Work order: For each line of the listing that holds "either", show the full line.

### Input

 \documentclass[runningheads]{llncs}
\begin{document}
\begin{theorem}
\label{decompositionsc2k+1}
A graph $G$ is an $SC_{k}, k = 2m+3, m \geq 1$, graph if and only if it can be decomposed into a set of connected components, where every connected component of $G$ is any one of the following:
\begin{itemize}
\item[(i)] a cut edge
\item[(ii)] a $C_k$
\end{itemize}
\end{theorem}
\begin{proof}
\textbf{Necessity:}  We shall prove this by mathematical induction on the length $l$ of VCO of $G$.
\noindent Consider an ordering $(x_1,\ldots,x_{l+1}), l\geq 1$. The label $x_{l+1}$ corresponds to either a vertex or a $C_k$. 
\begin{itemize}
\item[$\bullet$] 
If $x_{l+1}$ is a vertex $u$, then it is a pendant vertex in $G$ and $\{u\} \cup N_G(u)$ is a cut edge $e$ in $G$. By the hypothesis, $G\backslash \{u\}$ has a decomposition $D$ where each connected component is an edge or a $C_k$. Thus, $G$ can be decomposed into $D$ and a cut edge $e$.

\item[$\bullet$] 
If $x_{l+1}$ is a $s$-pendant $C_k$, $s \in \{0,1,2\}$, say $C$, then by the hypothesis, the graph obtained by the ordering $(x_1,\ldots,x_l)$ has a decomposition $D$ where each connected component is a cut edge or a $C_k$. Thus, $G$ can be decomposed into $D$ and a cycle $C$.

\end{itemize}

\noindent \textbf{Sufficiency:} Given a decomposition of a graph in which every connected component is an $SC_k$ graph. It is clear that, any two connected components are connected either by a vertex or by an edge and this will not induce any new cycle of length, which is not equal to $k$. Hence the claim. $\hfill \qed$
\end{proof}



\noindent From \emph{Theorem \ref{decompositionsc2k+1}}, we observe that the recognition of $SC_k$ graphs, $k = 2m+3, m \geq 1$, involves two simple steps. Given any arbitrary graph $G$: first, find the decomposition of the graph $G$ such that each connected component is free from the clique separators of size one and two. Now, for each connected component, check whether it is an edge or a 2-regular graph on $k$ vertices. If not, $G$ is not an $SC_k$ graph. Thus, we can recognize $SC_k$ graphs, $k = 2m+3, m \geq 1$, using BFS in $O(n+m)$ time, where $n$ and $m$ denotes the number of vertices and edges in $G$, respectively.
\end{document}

######
### Input

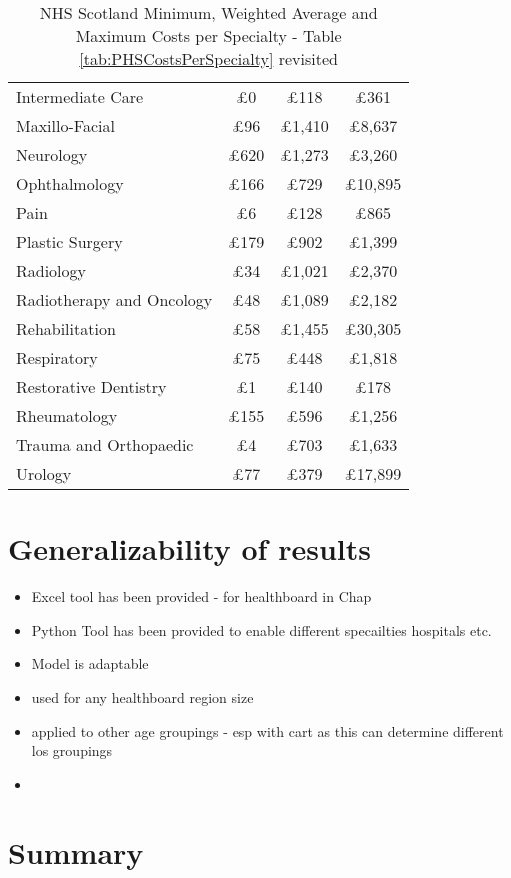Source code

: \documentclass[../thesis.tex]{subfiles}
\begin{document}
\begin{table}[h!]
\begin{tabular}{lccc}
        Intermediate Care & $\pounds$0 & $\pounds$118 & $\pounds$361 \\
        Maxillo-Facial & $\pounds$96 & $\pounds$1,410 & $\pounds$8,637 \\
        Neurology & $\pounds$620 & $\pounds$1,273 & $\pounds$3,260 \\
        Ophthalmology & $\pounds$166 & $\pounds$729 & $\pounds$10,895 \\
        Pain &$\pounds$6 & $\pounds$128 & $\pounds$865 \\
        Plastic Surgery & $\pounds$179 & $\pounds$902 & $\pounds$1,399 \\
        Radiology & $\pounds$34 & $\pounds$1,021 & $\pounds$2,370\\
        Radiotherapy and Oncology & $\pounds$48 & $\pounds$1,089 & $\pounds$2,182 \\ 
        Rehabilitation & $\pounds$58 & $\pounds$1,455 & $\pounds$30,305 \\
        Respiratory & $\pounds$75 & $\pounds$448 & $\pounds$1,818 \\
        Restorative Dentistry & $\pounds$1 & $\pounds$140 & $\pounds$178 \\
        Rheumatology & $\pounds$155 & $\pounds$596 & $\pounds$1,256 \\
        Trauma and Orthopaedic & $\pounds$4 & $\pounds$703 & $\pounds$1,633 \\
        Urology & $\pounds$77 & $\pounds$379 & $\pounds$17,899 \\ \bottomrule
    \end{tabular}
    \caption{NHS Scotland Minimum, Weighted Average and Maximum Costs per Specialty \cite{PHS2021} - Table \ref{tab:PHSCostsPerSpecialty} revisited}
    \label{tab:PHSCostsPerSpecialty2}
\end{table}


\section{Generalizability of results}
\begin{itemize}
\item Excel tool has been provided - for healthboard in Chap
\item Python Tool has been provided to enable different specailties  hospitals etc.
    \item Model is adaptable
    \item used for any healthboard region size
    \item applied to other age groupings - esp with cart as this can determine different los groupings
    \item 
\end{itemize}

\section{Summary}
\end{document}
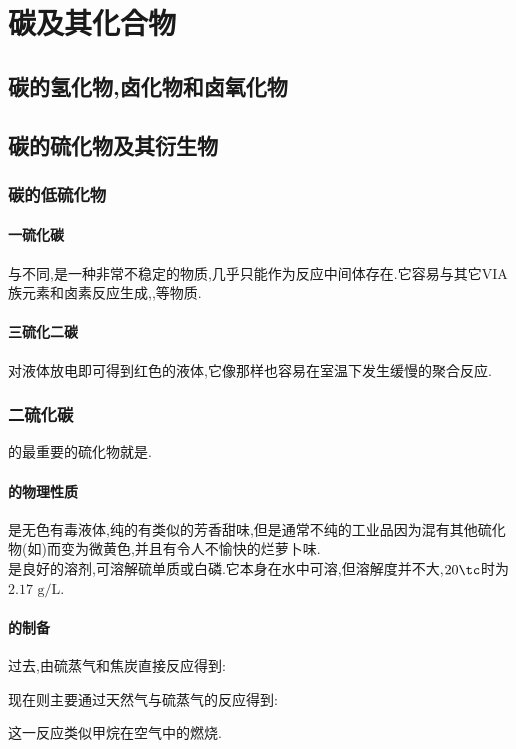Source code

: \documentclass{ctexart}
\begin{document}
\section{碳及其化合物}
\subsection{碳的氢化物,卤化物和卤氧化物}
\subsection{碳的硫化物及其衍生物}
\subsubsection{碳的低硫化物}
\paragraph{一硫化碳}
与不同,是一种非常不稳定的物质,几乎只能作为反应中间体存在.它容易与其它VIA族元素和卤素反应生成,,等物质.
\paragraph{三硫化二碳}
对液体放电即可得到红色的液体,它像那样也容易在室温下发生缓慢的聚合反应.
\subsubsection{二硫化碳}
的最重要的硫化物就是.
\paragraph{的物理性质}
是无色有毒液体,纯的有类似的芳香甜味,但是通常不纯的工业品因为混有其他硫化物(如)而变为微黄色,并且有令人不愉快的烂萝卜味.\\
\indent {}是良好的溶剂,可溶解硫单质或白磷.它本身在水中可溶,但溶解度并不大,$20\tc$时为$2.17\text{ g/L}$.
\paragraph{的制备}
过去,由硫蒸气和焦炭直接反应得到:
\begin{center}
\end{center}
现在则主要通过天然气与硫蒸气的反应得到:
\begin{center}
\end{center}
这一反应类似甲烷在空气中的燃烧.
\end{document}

######

Written solution:
\noindent Consider an ordering $(x_1,\ldots,x_{l+1}), l\geq 1$. The label $x_{l+1}$ corresponds to either a vertex or a $C_k$. 
\noindent \textbf{Sufficiency:} Given a decomposition of a graph in which every connected component is an $SC_k$ graph. It is clear that, any two connected components are connected either by a vertex or by an edge and this will not induce any new cycle of length, which is not equal to $k$. Hence the claim. $\hfill \qed$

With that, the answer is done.